BRIEF
Only lines holding "documentclass" are wanted; copy each of them from the records below.

━━━ DATA PROVIDED

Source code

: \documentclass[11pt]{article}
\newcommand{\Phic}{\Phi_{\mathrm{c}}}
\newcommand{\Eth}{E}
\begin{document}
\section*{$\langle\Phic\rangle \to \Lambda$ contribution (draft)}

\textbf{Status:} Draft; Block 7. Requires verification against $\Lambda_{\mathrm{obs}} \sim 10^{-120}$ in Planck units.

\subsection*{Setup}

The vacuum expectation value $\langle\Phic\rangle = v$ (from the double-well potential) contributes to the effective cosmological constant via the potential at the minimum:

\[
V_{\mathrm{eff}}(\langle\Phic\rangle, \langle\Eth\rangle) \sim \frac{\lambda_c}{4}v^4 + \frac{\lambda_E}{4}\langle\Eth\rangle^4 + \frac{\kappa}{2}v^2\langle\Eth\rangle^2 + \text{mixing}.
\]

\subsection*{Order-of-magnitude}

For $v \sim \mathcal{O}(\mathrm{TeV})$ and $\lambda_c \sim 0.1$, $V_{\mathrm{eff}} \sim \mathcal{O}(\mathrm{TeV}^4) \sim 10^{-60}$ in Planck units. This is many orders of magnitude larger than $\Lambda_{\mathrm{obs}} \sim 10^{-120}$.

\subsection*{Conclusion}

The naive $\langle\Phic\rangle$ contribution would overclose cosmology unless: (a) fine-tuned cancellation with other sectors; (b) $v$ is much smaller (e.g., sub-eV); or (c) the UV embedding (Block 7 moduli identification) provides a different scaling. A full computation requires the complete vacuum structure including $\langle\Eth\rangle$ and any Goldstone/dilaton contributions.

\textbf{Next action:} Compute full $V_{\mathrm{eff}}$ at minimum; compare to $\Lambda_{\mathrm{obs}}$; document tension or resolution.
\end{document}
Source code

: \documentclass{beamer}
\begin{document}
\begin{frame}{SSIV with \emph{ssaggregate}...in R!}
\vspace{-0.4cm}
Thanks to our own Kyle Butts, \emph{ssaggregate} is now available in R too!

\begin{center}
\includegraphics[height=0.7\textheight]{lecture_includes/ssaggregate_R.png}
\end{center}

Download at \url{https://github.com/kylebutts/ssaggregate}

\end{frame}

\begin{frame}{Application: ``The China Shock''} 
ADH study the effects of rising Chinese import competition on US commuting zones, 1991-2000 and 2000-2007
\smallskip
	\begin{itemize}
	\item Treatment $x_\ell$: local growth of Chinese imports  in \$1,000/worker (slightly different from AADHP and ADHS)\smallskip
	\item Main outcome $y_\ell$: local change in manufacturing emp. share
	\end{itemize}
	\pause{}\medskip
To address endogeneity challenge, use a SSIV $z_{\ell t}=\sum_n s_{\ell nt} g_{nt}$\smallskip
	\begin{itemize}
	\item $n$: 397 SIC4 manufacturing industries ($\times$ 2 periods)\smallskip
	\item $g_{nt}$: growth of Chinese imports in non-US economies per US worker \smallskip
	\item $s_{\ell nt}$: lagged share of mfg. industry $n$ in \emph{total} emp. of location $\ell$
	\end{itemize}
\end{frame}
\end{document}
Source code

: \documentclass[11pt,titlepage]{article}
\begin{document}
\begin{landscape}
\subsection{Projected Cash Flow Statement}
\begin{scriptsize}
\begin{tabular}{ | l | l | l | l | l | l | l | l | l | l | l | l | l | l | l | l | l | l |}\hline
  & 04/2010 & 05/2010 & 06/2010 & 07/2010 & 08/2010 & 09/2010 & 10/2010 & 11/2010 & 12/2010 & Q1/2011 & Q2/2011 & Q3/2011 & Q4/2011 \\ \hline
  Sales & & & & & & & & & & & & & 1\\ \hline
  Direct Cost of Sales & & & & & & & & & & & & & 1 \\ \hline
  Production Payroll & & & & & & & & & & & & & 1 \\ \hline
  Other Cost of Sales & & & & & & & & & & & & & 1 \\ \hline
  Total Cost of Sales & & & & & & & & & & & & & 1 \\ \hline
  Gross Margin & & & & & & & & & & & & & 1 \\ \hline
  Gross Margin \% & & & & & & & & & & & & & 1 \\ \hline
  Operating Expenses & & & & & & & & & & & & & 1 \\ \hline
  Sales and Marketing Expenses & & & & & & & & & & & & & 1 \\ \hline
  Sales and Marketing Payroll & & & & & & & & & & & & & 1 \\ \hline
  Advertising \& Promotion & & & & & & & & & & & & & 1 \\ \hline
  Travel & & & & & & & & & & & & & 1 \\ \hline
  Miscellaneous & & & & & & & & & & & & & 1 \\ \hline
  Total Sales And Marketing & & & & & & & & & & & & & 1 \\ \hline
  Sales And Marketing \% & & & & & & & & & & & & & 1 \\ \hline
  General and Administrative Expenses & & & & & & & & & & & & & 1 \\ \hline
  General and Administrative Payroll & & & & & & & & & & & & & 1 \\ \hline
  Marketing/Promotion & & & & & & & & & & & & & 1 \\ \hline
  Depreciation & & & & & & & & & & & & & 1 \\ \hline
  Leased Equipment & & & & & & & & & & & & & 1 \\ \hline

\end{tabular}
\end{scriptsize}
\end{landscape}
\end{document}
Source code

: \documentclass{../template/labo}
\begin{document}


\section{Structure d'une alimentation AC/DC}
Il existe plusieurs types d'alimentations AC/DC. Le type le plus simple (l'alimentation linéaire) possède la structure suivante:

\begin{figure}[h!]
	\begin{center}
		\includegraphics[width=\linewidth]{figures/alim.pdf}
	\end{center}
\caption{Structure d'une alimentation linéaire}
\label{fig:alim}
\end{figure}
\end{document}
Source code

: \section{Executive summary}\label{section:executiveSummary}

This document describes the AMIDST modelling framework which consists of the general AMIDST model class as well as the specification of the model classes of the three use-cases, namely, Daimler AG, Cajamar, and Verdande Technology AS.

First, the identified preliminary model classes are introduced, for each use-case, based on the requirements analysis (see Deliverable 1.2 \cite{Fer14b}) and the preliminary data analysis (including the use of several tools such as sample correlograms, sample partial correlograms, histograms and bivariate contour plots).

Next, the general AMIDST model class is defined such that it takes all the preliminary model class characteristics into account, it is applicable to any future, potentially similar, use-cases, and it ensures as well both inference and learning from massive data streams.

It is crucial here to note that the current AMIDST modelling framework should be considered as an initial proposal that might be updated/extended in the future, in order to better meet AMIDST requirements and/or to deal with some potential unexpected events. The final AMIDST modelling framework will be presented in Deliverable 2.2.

━━━━━━

PROBLEM SOLUTION
: \documentclass[11pt]{article}
: \documentclass{beamer}
: \documentclass[11pt,titlepage]{article}
: \documentclass{../template/labo}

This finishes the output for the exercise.